Both tylenol and ibruprofren are not good for your liver and can do harm.
Tylenol was almost pulled from the market a number of years ago when a child died from taking adult extra strength tylenol.
There's a young woman on my transplant forum who had an emergency liver transplant due to a reaction to tylenol. She woke up after being raced to the ER to discover she'd had a transplant.
Recent action has been taken by the FDA to more adequately warn consumers about the increased risk of liver failure possibly associated with the use of the popular pain-reliever, Tylenol. On January 13, 2011, the FDA announced that it was advising manufacturers of acetaminophen products to limit the maximum amount of acetaminophen in their products to 325 mg per tablet or capsule.
According to the American Association for the Study of Liver Diseases, approximately 500 deaths and 50,000 emergency room visits are attributed to acetaminophen overdoses.
"I have read, heard, been told that Tylenol (acetominophen) can cause harm to the liver, yet on this forum I have seen many recommendations to take Tylenol."
You are correct on both counts.
Taking too much acetominophen or combining it with alcohol can cause liver damage or if certain amounts are taken, liver failure.
BUT that doesn't mean the acetominophen is inherently toxic to the liver. In fact it is less dangerous to the liver then NSAIDs. For people with advanced liver disease the only analgesic that should be used is acetominophen. "people with advanced liver disease are advised to totally avoid all NSAIDs." As stated in the article above, NSAIDs can worsen complications of advance liver disease which can cause life-threatening events.
ANY drug taken in excess can be dangerous.

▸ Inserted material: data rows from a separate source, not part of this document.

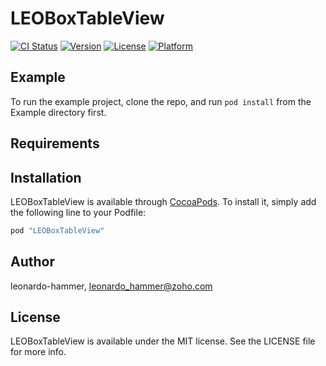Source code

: # LEOBoxTableView

[![CI Status](http://img.shields.io/travis/leonardo-hammer/LEOBoxTableView.svg?style=flat)](https://travis-ci.org/leonardo-hammer/LEOBoxTableView)
[![Version](https://img.shields.io/cocoapods/v/LEOBoxTableView.svg?style=flat)](http://cocoapods.org/pods/LEOBoxTableView)
[![License](https://img.shields.io/cocoapods/l/LEOBoxTableView.svg?style=flat)](http://cocoapods.org/pods/LEOBoxTableView)
[![Platform](https://img.shields.io/cocoapods/p/LEOBoxTableView.svg?style=flat)](http://cocoapods.org/pods/LEOBoxTableView)

## Example

To run the example project, clone the repo, and run `pod install` from the Example directory first.

## Requirements

## Installation

LEOBoxTableView is available through [CocoaPods](http://cocoapods.org). To install
it, simply add the following line to your Podfile:

```ruby
pod "LEOBoxTableView"
```

## Author

leonardo-hammer, leonardo_hammer@zoho.com

## License

LEOBoxTableView is available under the MIT license. See the LICENSE file for more info.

It is important to know how and when to take a drug and what the maximum dosage level is.
"My friend, who died of HepC/liver cancer, was told NOT to take Tylenol and to stick to ibuprofen."

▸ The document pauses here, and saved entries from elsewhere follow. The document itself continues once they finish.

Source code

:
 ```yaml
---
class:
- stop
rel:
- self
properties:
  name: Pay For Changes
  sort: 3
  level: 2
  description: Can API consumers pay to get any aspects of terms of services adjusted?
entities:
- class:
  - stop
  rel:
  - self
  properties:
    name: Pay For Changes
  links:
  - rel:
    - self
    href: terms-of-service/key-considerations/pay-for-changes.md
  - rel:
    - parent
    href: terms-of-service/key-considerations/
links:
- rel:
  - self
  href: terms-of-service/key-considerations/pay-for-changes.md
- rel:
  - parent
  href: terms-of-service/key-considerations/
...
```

I don't know why she was told that. Maybe she had a unique health issue going on at the time. The standard protocol for all persons with End-Stage Liver disease is if needed to only take acetominophen up to a maximum dose of 2,000 mg or 1,500 mg. That includes patients with liver cancer. This is the standard at all US Liver Transplant Centers and the standard treatment by all hepatologist treating patients with various degrees of cirrhosis. There is no debate on this issue. It has been the case for many many years.

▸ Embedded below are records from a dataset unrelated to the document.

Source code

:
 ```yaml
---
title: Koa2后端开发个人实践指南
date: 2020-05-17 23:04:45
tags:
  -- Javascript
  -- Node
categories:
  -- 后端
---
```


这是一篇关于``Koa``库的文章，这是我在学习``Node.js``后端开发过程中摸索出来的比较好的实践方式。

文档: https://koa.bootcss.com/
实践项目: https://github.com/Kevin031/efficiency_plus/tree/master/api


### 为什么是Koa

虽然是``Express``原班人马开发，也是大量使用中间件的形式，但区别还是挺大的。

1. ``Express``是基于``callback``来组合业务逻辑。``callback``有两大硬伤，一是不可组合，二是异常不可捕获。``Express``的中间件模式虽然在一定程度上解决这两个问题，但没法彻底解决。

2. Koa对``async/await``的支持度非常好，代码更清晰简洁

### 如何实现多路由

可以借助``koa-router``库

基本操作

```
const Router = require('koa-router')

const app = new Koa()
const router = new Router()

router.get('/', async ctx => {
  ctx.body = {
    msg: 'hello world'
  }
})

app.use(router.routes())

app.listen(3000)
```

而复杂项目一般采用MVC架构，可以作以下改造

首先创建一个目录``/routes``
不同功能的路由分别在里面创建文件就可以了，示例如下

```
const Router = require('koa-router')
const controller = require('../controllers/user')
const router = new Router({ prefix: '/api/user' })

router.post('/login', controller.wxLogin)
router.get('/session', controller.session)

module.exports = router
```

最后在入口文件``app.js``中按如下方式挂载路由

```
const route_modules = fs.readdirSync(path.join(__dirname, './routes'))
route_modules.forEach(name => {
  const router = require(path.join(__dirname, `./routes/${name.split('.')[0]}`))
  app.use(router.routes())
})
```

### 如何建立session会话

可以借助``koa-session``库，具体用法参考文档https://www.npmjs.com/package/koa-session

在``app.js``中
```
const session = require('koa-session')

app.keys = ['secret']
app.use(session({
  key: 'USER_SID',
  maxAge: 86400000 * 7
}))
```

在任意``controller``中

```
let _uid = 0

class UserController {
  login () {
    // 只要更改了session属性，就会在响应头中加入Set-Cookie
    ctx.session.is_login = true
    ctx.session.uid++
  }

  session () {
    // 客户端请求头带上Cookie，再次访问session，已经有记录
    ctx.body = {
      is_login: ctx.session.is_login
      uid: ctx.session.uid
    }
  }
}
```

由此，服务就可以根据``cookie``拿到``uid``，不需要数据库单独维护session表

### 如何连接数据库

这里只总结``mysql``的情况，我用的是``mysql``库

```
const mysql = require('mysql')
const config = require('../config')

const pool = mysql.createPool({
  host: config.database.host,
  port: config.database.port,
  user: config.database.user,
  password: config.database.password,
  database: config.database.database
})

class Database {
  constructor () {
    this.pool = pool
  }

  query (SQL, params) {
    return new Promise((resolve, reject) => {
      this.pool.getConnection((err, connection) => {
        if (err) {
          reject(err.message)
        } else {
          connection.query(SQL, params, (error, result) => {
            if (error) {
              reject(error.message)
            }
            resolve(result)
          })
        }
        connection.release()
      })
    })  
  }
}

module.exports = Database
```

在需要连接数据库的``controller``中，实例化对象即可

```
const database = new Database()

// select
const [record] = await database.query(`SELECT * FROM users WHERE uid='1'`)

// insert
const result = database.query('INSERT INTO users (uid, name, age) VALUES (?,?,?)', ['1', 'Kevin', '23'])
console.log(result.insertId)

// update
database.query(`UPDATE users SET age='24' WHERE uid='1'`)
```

"I prefer good old aspirin."
As Will said, for a person with little liver damage aspirin can be taken with adverse effects on the liver.
For a person with End-Stage Liver Disease a dose which is safe for a healthy person could cause kidney failure, massive internal bleeding and other nasty things that should be avoided at all costs.
Dr. Gish says to take up to 2000 mg a day of TYLENOL as needed - so that doesn't mean all the time by a long shot. But Tylenol is what he prescribes. And he says no Motrin, no Aleve, nothing but Tylenol for pain. He recommends Extra Strength Tylenol.
Anyone can take this as they wish to, of course. But I accept the expertise of Dr. Gish - my life is in his hands now.
I always tell the doctor or dentist that I can't take Acetaminophen if they're going to prescribe pain meds and they'll usually substitute Oxycodone or Percocet instead without a problem. My chart at the hospital states I can't take it too.
I have been taking a baby aspirin probably for a year now because I was concerned about my health. When I started tx my NP told me to stop the baby aspirin because my platelets were probably going to tank and they have (81). But she told me to take Tylenol for pain but no more than 2,000 mg per day. Also told me to take 2 tylenol before my shot to relieve any sx. I haven't had any sx to speak of so I just take 1 before my shot. As I get further into tx this will probably change but for now this is what I am doing.